Quoi, que 5 minutes de pause ! Mais c'est inadmissible !
Elle mériterait que je lui balance un procès dans la tronche.
Mais c'est vrai qu'elle a fait des études de juriste. Prudence.©

Bon, pas question de perdre du temps, je cours comme un taré à l'autre bout de l'open space rejoindre la machine à café, me faisant flasher à l'occasion pour excès de vitesse.
(Une mesure instaurée par le pôle créa pour d'obscures raisons de feuilles volantes).

Je m'approche de plus en plus de la sainte relique mais un mauvais pressentiment commence à venir; en effet le moniteur LCD semble afficher un message autre que celui habituel ("Vient d'abreuver de ma dose de drogue, pauvre loque sous emprise de caféine").
Avec l'habitude j'avais appris toutes les correspondances :
OFF 7 : plus de touillettes (m'en fous, j'ai une cuillère sur mon bureau)
OFF 3 : Bug, besoin de ré-initialisation (m'en fous, j'ai juste à la rebrancher)
OFF SHORE : Problème de catcheur blond (m'en fous, ça n'arrive jamais)
OFF 4 : plus de sucre (m'en fous, j'en ai dans ma réserve personnelle)

je suis enfin assez près pour lire le code affiché !

...

DTC 19

...

Et merde, une panne totale et profonde, m'en fous pas de ça.

Me faut un plan B, et vite.

Plan B comme "Bien sûr ! Les capsules de Nespresso !"

Je suis juste à côté de la salle de réunion principale, celle avec la machine à Nespresso et ses myriades de capsules planquées derrière le meuble.
Personne dans la salle parfait.

Je m'approche des énormes cartons remplis à ras-bord.
Couleur rouge.
La couleur de la force, très très bon présage.

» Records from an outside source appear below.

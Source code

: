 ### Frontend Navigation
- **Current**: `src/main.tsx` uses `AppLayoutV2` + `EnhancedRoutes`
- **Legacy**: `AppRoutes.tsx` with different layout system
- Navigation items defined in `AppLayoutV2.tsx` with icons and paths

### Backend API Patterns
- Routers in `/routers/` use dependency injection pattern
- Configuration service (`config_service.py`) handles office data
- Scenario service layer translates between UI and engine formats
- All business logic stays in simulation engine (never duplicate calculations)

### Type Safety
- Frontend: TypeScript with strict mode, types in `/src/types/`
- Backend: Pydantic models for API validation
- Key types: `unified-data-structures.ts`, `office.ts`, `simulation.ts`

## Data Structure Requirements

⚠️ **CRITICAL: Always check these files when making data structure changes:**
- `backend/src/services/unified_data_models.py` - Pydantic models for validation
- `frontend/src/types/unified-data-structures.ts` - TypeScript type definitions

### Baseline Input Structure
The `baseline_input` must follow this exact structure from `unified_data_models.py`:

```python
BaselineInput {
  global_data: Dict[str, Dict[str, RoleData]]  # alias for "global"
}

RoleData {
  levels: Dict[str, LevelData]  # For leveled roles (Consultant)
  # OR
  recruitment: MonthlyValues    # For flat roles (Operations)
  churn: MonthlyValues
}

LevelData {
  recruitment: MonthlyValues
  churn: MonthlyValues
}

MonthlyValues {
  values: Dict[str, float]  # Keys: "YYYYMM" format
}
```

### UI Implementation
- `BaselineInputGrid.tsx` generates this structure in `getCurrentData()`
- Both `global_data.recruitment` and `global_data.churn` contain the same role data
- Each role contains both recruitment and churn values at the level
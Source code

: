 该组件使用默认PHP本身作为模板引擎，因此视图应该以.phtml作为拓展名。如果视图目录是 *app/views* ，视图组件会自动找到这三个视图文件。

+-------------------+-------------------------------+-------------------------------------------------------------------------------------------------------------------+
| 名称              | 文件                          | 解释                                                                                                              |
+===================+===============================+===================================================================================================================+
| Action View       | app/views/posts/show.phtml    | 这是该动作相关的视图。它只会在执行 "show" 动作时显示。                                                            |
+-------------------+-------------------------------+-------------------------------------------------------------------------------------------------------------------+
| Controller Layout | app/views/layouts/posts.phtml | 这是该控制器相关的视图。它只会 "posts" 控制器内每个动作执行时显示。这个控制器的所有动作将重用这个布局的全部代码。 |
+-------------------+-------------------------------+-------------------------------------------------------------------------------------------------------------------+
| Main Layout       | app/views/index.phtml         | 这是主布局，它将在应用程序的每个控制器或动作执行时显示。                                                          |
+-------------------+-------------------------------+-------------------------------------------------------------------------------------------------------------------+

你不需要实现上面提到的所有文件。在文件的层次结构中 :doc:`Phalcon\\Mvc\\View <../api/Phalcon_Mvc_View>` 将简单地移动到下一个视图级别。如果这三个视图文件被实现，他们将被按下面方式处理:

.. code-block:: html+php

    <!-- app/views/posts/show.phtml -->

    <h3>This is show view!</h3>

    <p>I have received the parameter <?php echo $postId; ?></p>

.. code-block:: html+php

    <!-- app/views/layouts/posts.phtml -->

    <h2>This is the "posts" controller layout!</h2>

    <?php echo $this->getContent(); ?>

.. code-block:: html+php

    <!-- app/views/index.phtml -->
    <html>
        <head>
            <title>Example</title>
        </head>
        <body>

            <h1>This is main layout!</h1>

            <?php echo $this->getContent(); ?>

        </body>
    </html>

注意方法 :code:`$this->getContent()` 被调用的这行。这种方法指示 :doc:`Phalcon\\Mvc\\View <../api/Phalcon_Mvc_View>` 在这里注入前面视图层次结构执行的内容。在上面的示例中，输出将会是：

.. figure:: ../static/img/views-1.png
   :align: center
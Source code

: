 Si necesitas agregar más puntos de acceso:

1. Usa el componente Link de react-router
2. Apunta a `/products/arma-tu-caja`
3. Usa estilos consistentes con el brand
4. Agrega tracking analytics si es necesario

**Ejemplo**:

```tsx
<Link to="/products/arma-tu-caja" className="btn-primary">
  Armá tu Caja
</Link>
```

Quelque chose de fort, riche en caféine, un coup de fouet pour être éveillé et efficace pour le reste de la journée.
J'en tremble d'avance.
Sortons ce petit condensé de vitalité de son emballage et commençons déjà mentalement à le déguster en lisant son doux petit nom.

...

Décaféiné intense

...

Crotte, c'est pas vrai, qu'est ce que c'est que cette idée d'acheter ce truc !
Du café décaféiné (donc qui ne fait aucun effet) mais intense (donc en plus fort).

Avec un concept aussi con on comprend qu'ils soient obligés de faire appel à Georges Clooney pour nous vendre leur marchandise.
Mais ça ne résout pas mon problème d'avoir besoin de me réveiller.

Me faut un plan B, et vite.

Plan B comme "Bon sang ! Mon café soluble !"

Pour les fois où la machine est en pane et la salle de réunion occupée, un investissement qui s'est révélé maintes fois judicieux et qui semble l'être une fois de plus.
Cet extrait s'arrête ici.